TLDR: dnd-kit's
closestCenteris a geometry function. It doesn't know what you mean. When you have nested droppables, you have to write that intent yourself.
The Setup
I'm building the scheduling board for an ecommerce business's KOL CRM — a drag-and-drop calendar where you pull "pieces" (KOL guests, webinar topics, traffic sources) out of a tray and drop them onto dates.
Each calendar cell has two layers of droppable: a day-cell (the full-width date container) and one or more combo-slots (the webinar cards nested inside). The idea is simple — you drag a KOL piece onto an existing webinar card, and it slots in. Done.
Except that's not what happened.
The Wall
Out of the box, dnd-kit (my drag-and-drop library of choice) uses closestCenter for collision detection. Makes sense in theory: find whichever droppable's center is nearest to the drag pointer, call that the target.
The problem? The day-cell is enormous. It spans the entire column. The combo-slot inside it is small — maybe a quarter of the height. closestCenter doesn't know that the combo-slot is the intended target. It just sees a bigger rectangle and lands there instead.
So I'd drag a KOL piece toward a webinar card, release it, and the drop registered on the day-cell — not the card. The piece created a whole new webinar instead of filling the existing one. Every time.
What I Tried First (The Wrong Turn)
I spent a frustrating stretch chasing a CSS-perf red herring. I'd added will-change: transform to the drag overlay for smooth GPU compositing — totally reasonable optimization. But it was silently interfering with how dnd-kit calculates droppable positions during the drag. The drag-to-slot just stopped working entirely.
Removing will-change: transform gave me drag-to-slot back. That was real. But it didn't fix the collision problem — I'd just cleared the fog enough to see the actual bug.
The Fix That Worked
Custom collision detection. dnd-kit lets you swap in your own function, and that's exactly what I needed.
The logic:
- If a combo-slot is in the active collision set, always prefer it over a day-cell. Smaller, more specific target wins.
- If only a day-cell collides, fall through to it — but treat it as "drop on this date's existing webinar" rather than "create a new one."
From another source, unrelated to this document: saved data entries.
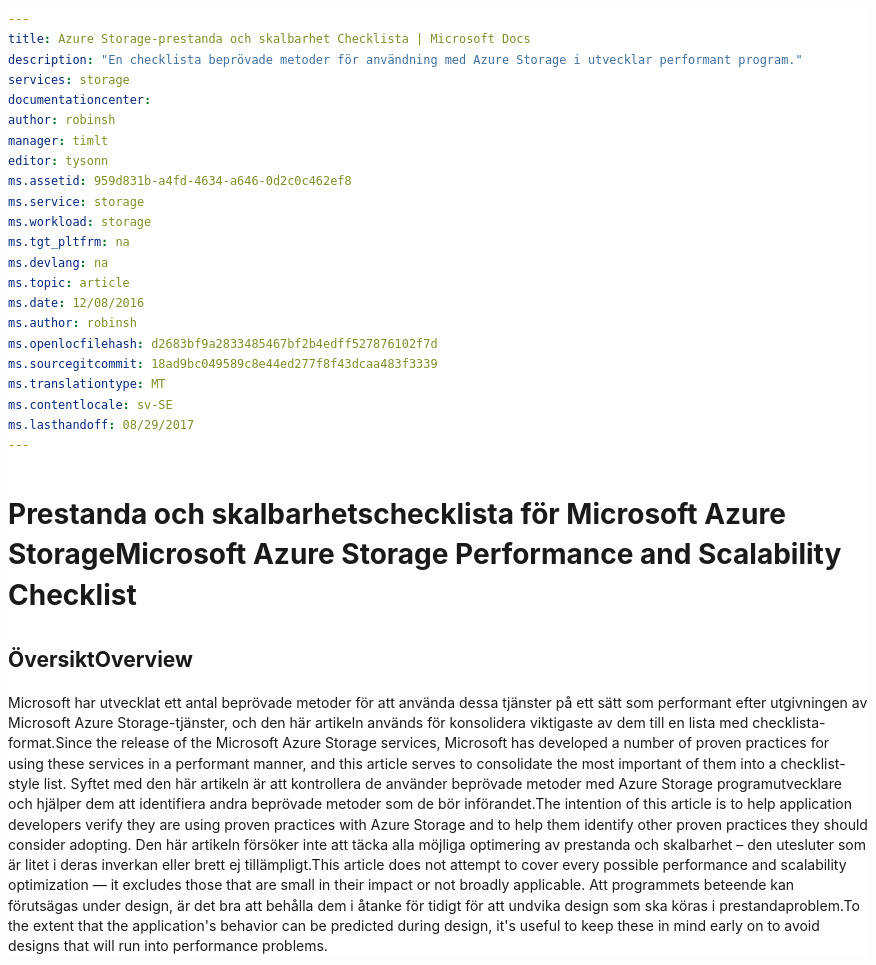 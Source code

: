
 ```yaml
---
title: Azure Storage-prestanda och skalbarhet Checklista | Microsoft Docs
description: "En checklista beprövade metoder för användning med Azure Storage i utvecklar performant program."
services: storage
documentationcenter: 
author: robinsh
manager: timlt
editor: tysonn
ms.assetid: 959d831b-a4fd-4634-a646-0d2c0c462ef8
ms.service: storage
ms.workload: storage
ms.tgt_pltfrm: na
ms.devlang: na
ms.topic: article
ms.date: 12/08/2016
ms.author: robinsh
ms.openlocfilehash: d2683bf9a2833485467bf2b4edff527876102f7d
ms.sourcegitcommit: 18ad9bc049589c8e44ed277f8f43dcaa483f3339
ms.translationtype: MT
ms.contentlocale: sv-SE
ms.lasthandoff: 08/29/2017
---
```

# <a name="microsoft-azure-storage-performance-and-scalability-checklist"></a><span data-ttu-id="dcc54-103">Prestanda och skalbarhetschecklista för Microsoft Azure Storage</span><span class="sxs-lookup"><span data-stu-id="dcc54-103">Microsoft Azure Storage Performance and Scalability Checklist</span></span>
## <a name="overview"></a><span data-ttu-id="dcc54-104">Översikt</span><span class="sxs-lookup"><span data-stu-id="dcc54-104">Overview</span></span>
<span data-ttu-id="dcc54-105">Microsoft har utvecklat ett antal beprövade metoder för att använda dessa tjänster på ett sätt som performant efter utgivningen av Microsoft Azure Storage-tjänster, och den här artikeln används för konsolidera viktigaste av dem till en lista med checklista-format.</span><span class="sxs-lookup"><span data-stu-id="dcc54-105">Since the release of the Microsoft Azure Storage services, Microsoft has developed a number of proven practices for using these services in a performant manner, and this article serves to consolidate the most important of them into a checklist-style list.</span></span> <span data-ttu-id="dcc54-106">Syftet med den här artikeln är att kontrollera de använder beprövade metoder med Azure Storage programutvecklare och hjälper dem att identifiera andra beprövade metoder som de bör införandet.</span><span class="sxs-lookup"><span data-stu-id="dcc54-106">The intention of this article is to help application developers verify they are using proven practices with Azure Storage and to help them identify other proven practices they should consider adopting.</span></span> <span data-ttu-id="dcc54-107">Den här artikeln försöker inte att täcka alla möjliga optimering av prestanda och skalbarhet – den utesluter som är litet i deras inverkan eller brett ej tillämpligt.</span><span class="sxs-lookup"><span data-stu-id="dcc54-107">This article does not attempt to cover every possible performance and scalability optimization — it excludes those that are small in their impact or not broadly applicable.</span></span> <span data-ttu-id="dcc54-108">Att programmets beteende kan förutsägas under design, är det bra att behålla dem i åtanke för tidigt för att undvika design som ska köras i prestandaproblem.</span><span class="sxs-lookup"><span data-stu-id="dcc54-108">To the extent that the application's behavior can be predicted during design, it's useful to keep these in mind early on to avoid designs that will run into performance problems.</span></span>  
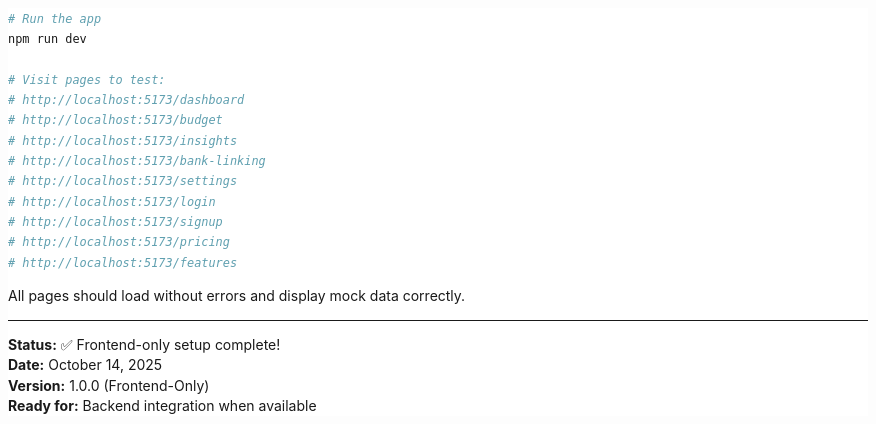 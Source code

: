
 ```bash
# Run the app
npm run dev

# Visit pages to test:
# http://localhost:5173/dashboard
# http://localhost:5173/budget
# http://localhost:5173/insights
# http://localhost:5173/bank-linking
# http://localhost:5173/settings
# http://localhost:5173/login
# http://localhost:5173/signup
# http://localhost:5173/pricing
# http://localhost:5173/features
```

All pages should load without errors and display mock data correctly.

---

**Status:** ✅ Frontend-only setup complete!  
**Date:** October 14, 2025  
**Version:** 1.0.0 (Frontend-Only)  
**Ready for:** Backend integration when available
That second part was its own fix: smart slot fill — when you drop a piece on a bare day-cell, it checks whether a webinar already exists for that date. If yes, fill the empty slot. If no, then create a new one.
And one more rule baked into the data layer: one webinar per day. No more accidentally stacking two webinars on the same date because you slightly missed the card.
Why This Matters
Default collision detection is a geometry function. It treats every droppable as equal area with equal priority. That's fine for flat lists, kanban columns, sortable grids — anything where the targets are peers.
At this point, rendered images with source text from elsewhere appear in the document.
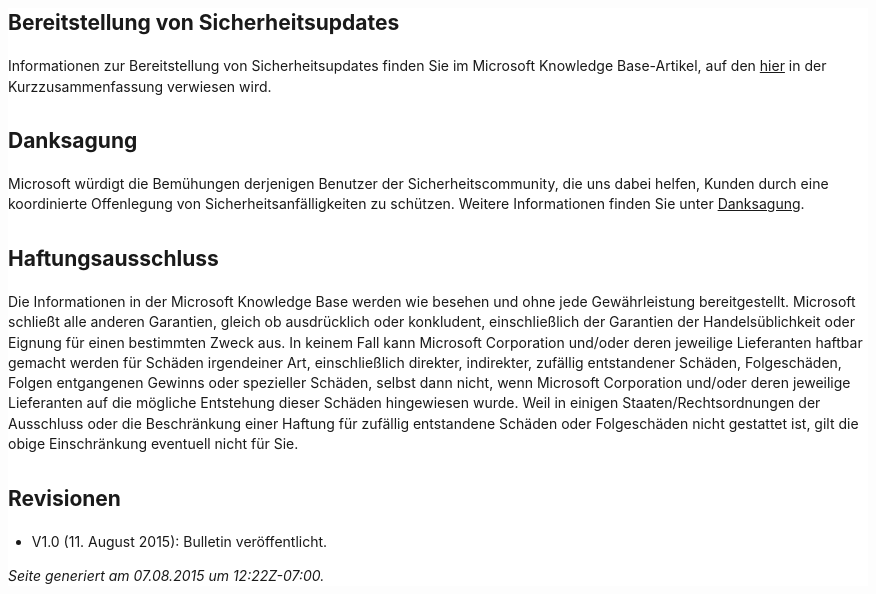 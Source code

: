 Bereitstellung von Sicherheitsupdates
-------------------------------------

<span id="sectionToggle5"></span>
Informationen zur Bereitstellung von Sicherheitsupdates finden Sie im Microsoft Knowledge Base-Artikel, auf den [hier](#kbarticle) in der Kurzzusammenfassung verwiesen wird.

Danksagung
----------

<span id="sectionToggle6"></span>
Microsoft würdigt die Bemühungen derjenigen Benutzer der Sicherheitscommunity, die uns dabei helfen, Kunden durch eine koordinierte Offenlegung von Sicherheitsanfälligkeiten zu schützen. Weitere Informationen finden Sie unter [Danksagung](https://technet.microsoft.com/de-de/library/security/dn903755.aspx). 

Haftungsausschluss
------------------

<span id="sectionToggle7"></span>
Die Informationen in der Microsoft Knowledge Base werden wie besehen und ohne jede Gewährleistung bereitgestellt. Microsoft schließt alle anderen Garantien, gleich ob ausdrücklich oder konkludent, einschließlich der Garantien der Handelsüblichkeit oder Eignung für einen bestimmten Zweck aus. In keinem Fall kann Microsoft Corporation und/oder deren jeweilige Lieferanten haftbar gemacht werden für Schäden irgendeiner Art, einschließlich direkter, indirekter, zufällig entstandener Schäden, Folgeschäden, Folgen entgangenen Gewinns oder spezieller Schäden, selbst dann nicht, wenn Microsoft Corporation und/oder deren jeweilige Lieferanten auf die mögliche Entstehung dieser Schäden hingewiesen wurde. Weil in einigen Staaten/Rechtsordnungen der Ausschluss oder die Beschränkung einer Haftung für zufällig entstandene Schäden oder Folgeschäden nicht gestattet ist, gilt die obige Einschränkung eventuell nicht für Sie.

Revisionen
----------

<span id="sectionToggle8"></span>
-   V1.0 (11. August 2015): Bulletin veröffentlicht.

*Seite generiert am 07.08.2015 um 12:22Z-07:00.*
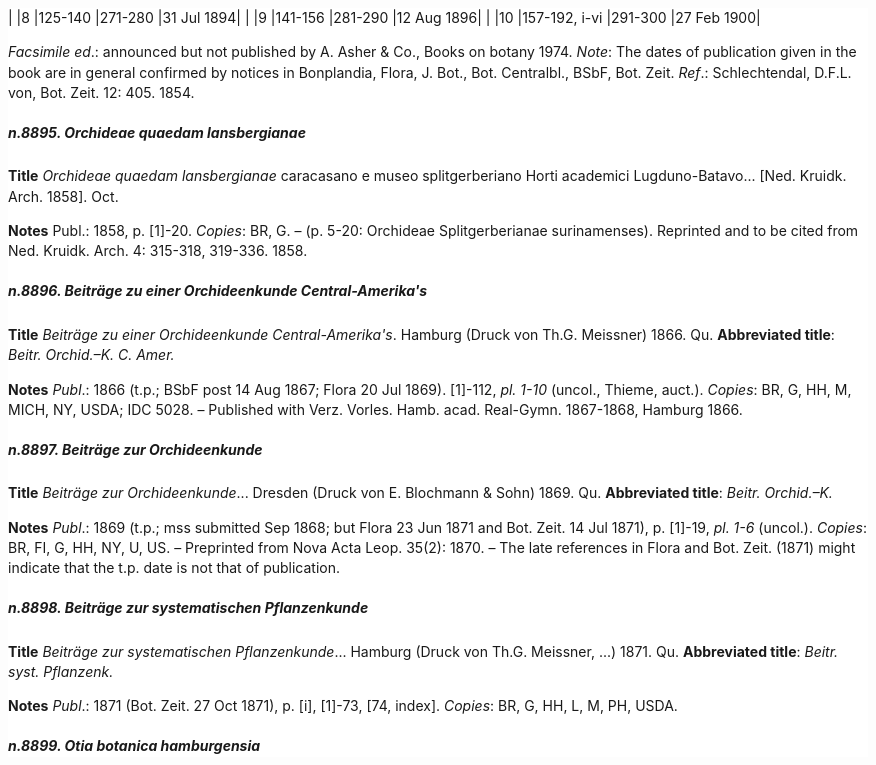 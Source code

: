 |	|8	|125-140	|271-280	|31 Jul 1894|
|	|9	|141-156	|281-290	|12 Aug 1896|
|	|10	|157-192, i-vi	|291-300	|27 Feb 1900|

*Facsimile ed*.: announced but not published by A. Asher & Co., Books on botany 1974.
*Note*: The dates of publication given in the book are in general confirmed by notices in Bonplandia, Flora, J. Bot., Bot. Centralbl., BSbF, Bot. Zeit.
*Ref*.: Schlechtendal, D.F.L. von, Bot. Zeit. 12: 405. 1854.

##### n.8895. Orchideae quaedam lansbergianae

**Title**
*Orchideae quaedam lansbergianae* caracasano e museo splitgerberiano Horti academici Lugduno-Batavo... \[Ned. Kruidk. Arch. 1858\]. Oct.

**Notes**
Publ.: 1858, p. \[1\]-20. *Copies*: BR, G. – (p. 5-20: Orchideae Splitgerberianae surinamenses). Reprinted and to be cited from Ned. Kruidk. Arch. 4: 315-318, 319-336. 1858.

##### n.8896. Beiträge zu einer Orchideenkunde Central-Amerika's

**Title**
*Beiträge zu einer Orchideenkunde Central-Amerika's*. Hamburg (Druck von Th.G. Meissner) 1866. Qu.
**Abbreviated title**: *Beitr. Orchid.–K. C. Amer.*

**Notes**
*Publ*.: 1866 (t.p.; BSbF post 14 Aug 1867; Flora 20 Jul 1869). \[1\]-112, *pl. 1-10* (uncol., Thieme, auct.). *Copies*: BR, G, HH, M, MICH, NY, USDA; IDC 5028. – Published with Verz. Vorles. Hamb. acad. Real-Gymn. 1867-1868, Hamburg 1866.

##### n.8897. Beiträge zur Orchideenkunde

**Title**
*Beiträge zur Orchideenkunde*... Dresden (Druck von E. Blochmann & Sohn) 1869. Qu.
**Abbreviated title**: *Beitr. Orchid.–K.*

**Notes**
*Publ*.: 1869 (t.p.; mss submitted Sep 1868; but Flora 23 Jun 1871 and Bot. Zeit. 14 Jul 1871), p. \[1\]-19, *pl. 1-6* (uncol.). *Copies*: BR, FI, G, HH, NY, U, US. – Preprinted from Nova Acta Leop. 35(2): 1870. – The late references in Flora and Bot. Zeit. (1871) might indicate that the t.p. date is not that of publication.

##### n.8898. Beiträge zur systematischen Pflanzenkunde

**Title**
*Beiträge zur systematischen Pflanzenkunde*... Hamburg (Druck von Th.G. Meissner, ...) 1871. Qu.
**Abbreviated title**: *Beitr. syst. Pflanzenk.*

**Notes**
*Publ*.: 1871 (Bot. Zeit. 27 Oct 1871), p. \[i\], \[1\]-73, \[74, index\]. *Copies*: BR, G, HH, L, M, PH, USDA.

##### n.8899. Otia botanica hamburgensia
It breaks the moment you have nested droppables with different intent. The big container is "somewhere in this zone." The small target is "this specific thing." Your users think in terms of the specific thing. The algorithm thinks in terms of the big rectangle.
You have to encode what a drop means — not just where the pointer happened to be. Once I wrote that into the collision function, the board started behaving exactly like I'd imagined it. Users just… drop stuff. It goes where it should.
That's the bar worth hitting.
P.S. The
will-change: transformtrap is worth remembering: GPU compositing hints can shift how dnd-kit measures droppable rects mid-drag. If your drag lands in the wrong place and you've added CSS perf optimizations recently, check that first.